For the last few days ideas, Ahas and progress have come so fast that I
have not had time to document them properly. Now is the time. A reminder:
all work is being done in the fstringify branch.
*Short summary*: There have been big Aha's, the code keeps getting simpler,
and further collapses in complexity beckon. The testing framework continues
to evolve. I won't speculate on schedule. Any "delays" have been worthwhile.
This is a long post. Feel free to skim or skip entirely.
The rest of this post discusses status and documents important design and
coding details. It will be pre-writing for a revised Theory of Operation,
now in LeoDocs.leo.
*Status, visualized*
I have spent a lot of time on testing and visualization tools. The
following are the untouched results from a unit test in unitTest.leo. This
test is a proof of concept for a tree-based fstringify.
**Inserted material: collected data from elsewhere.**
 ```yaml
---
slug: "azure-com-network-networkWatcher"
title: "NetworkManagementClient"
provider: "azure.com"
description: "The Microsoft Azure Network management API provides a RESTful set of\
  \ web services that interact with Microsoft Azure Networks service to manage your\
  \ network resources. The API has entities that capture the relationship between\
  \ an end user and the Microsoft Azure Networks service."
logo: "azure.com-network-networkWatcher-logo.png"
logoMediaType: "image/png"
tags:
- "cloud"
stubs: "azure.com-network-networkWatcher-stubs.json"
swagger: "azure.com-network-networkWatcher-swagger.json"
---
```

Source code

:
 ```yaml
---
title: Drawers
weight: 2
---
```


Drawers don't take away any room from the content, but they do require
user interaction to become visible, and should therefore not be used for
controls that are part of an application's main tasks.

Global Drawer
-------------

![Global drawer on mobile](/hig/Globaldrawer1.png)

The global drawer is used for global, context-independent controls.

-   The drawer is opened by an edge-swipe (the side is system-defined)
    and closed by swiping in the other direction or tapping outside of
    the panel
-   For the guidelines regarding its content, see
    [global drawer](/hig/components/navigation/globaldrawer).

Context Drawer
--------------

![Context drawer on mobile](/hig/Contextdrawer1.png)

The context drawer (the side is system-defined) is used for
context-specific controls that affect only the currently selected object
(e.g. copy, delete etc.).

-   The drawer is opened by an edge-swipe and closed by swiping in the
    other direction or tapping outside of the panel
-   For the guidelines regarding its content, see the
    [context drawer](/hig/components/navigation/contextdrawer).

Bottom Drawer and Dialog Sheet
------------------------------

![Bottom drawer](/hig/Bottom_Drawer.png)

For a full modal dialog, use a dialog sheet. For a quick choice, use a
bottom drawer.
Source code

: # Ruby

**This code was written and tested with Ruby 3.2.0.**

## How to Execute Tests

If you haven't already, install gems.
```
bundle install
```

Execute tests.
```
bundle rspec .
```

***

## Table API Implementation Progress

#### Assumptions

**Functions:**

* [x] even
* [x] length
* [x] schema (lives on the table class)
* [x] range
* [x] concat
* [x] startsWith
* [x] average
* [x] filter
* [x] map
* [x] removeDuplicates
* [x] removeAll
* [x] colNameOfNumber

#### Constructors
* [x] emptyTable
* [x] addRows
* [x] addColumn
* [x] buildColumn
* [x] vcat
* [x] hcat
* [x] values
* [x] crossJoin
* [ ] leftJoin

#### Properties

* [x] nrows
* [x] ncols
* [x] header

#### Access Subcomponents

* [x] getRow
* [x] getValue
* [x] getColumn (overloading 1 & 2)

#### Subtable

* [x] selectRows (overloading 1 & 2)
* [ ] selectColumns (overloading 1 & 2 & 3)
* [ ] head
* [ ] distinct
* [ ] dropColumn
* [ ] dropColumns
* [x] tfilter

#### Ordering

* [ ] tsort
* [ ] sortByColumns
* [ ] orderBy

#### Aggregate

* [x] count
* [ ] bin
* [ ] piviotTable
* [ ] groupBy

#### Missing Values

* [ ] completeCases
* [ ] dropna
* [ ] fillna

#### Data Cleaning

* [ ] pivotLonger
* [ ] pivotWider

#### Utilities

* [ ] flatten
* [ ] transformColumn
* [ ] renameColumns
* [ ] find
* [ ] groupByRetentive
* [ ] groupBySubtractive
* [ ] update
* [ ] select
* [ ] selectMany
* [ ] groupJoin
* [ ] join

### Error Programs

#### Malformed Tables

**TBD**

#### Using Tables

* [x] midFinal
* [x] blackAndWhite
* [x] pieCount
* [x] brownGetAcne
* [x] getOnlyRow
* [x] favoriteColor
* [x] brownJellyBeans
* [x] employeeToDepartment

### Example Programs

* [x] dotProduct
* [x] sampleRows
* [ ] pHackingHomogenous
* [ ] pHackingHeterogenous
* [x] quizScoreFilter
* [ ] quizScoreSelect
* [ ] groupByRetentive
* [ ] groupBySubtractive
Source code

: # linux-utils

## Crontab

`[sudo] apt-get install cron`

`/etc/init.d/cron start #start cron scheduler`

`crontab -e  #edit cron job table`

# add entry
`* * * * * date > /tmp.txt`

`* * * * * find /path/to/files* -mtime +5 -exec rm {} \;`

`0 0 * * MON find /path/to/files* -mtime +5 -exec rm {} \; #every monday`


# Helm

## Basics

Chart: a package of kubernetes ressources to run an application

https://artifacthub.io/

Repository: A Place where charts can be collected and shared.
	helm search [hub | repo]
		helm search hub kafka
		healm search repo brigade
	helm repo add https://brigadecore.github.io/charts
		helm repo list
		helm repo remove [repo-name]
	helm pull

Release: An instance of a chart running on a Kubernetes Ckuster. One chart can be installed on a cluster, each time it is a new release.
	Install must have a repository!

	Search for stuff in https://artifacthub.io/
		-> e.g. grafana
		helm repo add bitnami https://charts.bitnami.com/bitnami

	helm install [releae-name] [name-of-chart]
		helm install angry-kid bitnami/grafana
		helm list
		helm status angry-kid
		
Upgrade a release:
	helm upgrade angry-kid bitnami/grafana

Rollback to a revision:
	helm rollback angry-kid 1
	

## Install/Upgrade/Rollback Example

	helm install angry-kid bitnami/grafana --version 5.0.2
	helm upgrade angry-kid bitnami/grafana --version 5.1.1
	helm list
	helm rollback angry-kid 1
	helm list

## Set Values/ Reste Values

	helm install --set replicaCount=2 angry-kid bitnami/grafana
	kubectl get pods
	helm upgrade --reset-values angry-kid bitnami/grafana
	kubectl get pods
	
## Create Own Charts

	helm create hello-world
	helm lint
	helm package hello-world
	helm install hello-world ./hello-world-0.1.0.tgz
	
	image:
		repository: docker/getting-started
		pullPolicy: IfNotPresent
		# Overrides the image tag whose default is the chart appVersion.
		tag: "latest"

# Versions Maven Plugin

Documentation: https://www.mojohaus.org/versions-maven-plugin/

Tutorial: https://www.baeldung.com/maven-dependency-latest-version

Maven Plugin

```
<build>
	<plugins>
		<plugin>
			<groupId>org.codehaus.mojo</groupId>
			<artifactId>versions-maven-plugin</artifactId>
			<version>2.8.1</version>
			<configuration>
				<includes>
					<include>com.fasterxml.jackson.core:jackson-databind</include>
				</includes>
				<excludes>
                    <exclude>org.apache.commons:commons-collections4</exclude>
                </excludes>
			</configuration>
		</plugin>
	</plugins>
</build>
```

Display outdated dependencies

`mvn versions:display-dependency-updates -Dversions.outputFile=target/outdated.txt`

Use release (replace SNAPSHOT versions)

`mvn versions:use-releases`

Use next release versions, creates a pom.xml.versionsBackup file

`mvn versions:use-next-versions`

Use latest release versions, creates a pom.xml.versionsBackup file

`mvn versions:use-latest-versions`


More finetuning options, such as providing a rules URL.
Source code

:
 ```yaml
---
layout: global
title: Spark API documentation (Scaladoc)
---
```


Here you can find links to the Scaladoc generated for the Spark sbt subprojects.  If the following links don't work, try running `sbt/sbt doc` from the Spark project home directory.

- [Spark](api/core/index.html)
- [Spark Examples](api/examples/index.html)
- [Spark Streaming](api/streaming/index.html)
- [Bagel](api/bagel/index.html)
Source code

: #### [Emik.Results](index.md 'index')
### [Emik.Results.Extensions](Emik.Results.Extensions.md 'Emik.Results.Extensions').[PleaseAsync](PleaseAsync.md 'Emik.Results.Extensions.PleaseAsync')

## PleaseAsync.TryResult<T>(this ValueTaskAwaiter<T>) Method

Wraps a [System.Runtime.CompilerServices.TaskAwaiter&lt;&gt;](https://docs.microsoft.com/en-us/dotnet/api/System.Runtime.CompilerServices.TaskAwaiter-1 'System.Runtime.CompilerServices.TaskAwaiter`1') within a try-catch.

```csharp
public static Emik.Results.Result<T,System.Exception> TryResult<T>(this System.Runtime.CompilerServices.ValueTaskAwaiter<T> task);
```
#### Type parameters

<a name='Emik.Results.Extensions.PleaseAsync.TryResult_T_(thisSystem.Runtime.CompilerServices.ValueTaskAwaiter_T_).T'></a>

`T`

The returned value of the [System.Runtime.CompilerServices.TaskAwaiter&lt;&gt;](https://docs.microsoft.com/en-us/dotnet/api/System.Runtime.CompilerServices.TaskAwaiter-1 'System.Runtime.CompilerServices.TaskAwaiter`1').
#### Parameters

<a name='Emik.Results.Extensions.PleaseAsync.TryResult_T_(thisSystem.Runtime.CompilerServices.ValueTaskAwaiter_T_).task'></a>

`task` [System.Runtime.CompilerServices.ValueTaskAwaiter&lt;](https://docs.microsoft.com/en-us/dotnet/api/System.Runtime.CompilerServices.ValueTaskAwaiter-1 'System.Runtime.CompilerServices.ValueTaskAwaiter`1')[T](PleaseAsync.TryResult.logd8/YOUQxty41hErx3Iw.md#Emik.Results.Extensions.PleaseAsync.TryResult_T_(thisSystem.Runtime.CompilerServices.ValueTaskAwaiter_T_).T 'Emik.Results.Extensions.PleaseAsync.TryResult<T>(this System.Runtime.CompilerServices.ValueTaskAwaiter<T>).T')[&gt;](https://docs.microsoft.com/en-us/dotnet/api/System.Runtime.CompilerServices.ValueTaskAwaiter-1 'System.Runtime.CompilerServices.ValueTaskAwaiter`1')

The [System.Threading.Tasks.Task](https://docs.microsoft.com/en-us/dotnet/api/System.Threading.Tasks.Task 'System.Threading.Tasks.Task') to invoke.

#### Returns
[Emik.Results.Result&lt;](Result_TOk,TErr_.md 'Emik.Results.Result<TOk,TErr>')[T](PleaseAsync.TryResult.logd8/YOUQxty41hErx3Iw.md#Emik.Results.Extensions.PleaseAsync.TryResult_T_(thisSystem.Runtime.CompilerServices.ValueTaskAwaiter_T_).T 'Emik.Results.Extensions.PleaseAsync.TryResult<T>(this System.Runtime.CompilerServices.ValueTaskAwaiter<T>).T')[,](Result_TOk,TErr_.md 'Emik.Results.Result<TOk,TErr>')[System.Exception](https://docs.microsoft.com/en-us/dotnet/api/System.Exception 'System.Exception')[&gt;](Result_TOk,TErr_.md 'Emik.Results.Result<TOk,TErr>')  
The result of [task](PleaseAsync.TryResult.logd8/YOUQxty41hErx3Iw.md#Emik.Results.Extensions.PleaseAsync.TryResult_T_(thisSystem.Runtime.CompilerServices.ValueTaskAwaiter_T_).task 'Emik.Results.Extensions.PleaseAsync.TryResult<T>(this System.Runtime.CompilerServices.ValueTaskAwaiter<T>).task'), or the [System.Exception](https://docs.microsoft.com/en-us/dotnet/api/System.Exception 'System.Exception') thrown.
The 'contents' dump shows the incoming source string, the 'tree' dump shows
the resulting (annotated) tree.
Contents...
1 """DS."""
2 print('test %s=%s'%(a, 2))
3 print(f"test {a}={2}")
Patched tree...
parent lines node tokens
====== ===== ==== ======
0 Module
0 Module 1 Expr
1 Expr 0 2 Str: s='DS.' string(DS.)
0 Module 3 Expr
3 Expr 4 Call
4 Call 1..2 5 Name: id='print' string(
"""DS.""") newline(1:10) name(print)
4 Call 2 6 BinOp: % op( string('test
%s=%s') op%
6 BinOp 0 7 Str: s='test %s=%s' string(test %s
=%s)
6 BinOp 8 Tuple
8 Tuple 2 9 Name: id='a' op( name(a)
8 Tuple 2 10 Num: n=2 op, number(2)
0 Module 11 Expr
11 Expr 12 Call
12 Call 2..3 13 Name: id='print' op) op) newline
(2:27) name(print)
12 Call 14 JoinedStr
*Note*: parentheses are in the wrong place. Fixing should be
straightforward, if not pretty ;-)
*About the results array*
An earlier post was ambivalent about the results array. Would it ever be
useful on its own? The answer is now completely clear*:*
*The results array is for internal use only.*
* It exists only to transfer data between the tree and the incoming
tokens list.*
Indeed, the name 'results' is a bit of a misnomer, but I can't think of a
better name.
The immediate consequence:
*Visitors should not add non-syncing (insignificant) tokens to the
results array.*
This greatly simplifies the visitors. In particular, visitors never add
comma tokens. Visitors only add required parentheses, such as the parens
that appear in def statements.
*About the asttokens tool*
Early yesterday morning I suddenly wondered whether all the work I have
done so far might have been a waste. Could the asttokens tool be a better
foundation? The short answer is "no", but I looked again at what asttokens
does, and how it does it.
Again, let's start with a dump. Here is the exact same unit test as above,
with the 'asttokens' switched enabled. So the test uses asttokens to
annotate the tree, not the TokenOrderGenerator class:
Contents...
1 """DS."""
2 print('test %s=%s'%(a, 2))
3 print(f"test {a}={2}")
Patched tree...
Module 0..16
Expr 0..0
Str 0..0
Expr 2..11 'print' '(' "'test %s=%s'" '%' '(' 'a' ',' '2' ')'
Call 2..11 'print' '(' "'test %s=%s'" '%' '(' 'a' ',' '2' ')'
Name 2..2
BinOp 4..10 "'test %s=%s'" '%' '(' 'a' ',' '2'
Str 4..4
Tuple 6..10 '(' 'a' ',' '2'
Name 7..7
Num 9..9
Expr 13..16 'print' '(' 'f"test {a}={2}"'
Call 13..16 'print' '(' 'f"test {a}={2}"'
Name 13..13
JoinedStr 15..15
The problems are apparent: the annotations aren't very useful. However,
parentheses are in better places.
*Pros and cons of the asttokens tool*
Pros:
- Thoroughly debugged.
- Uses generators everywhere.
- The code is concise.
- Arguably it is elegant, though argument are possible ;-)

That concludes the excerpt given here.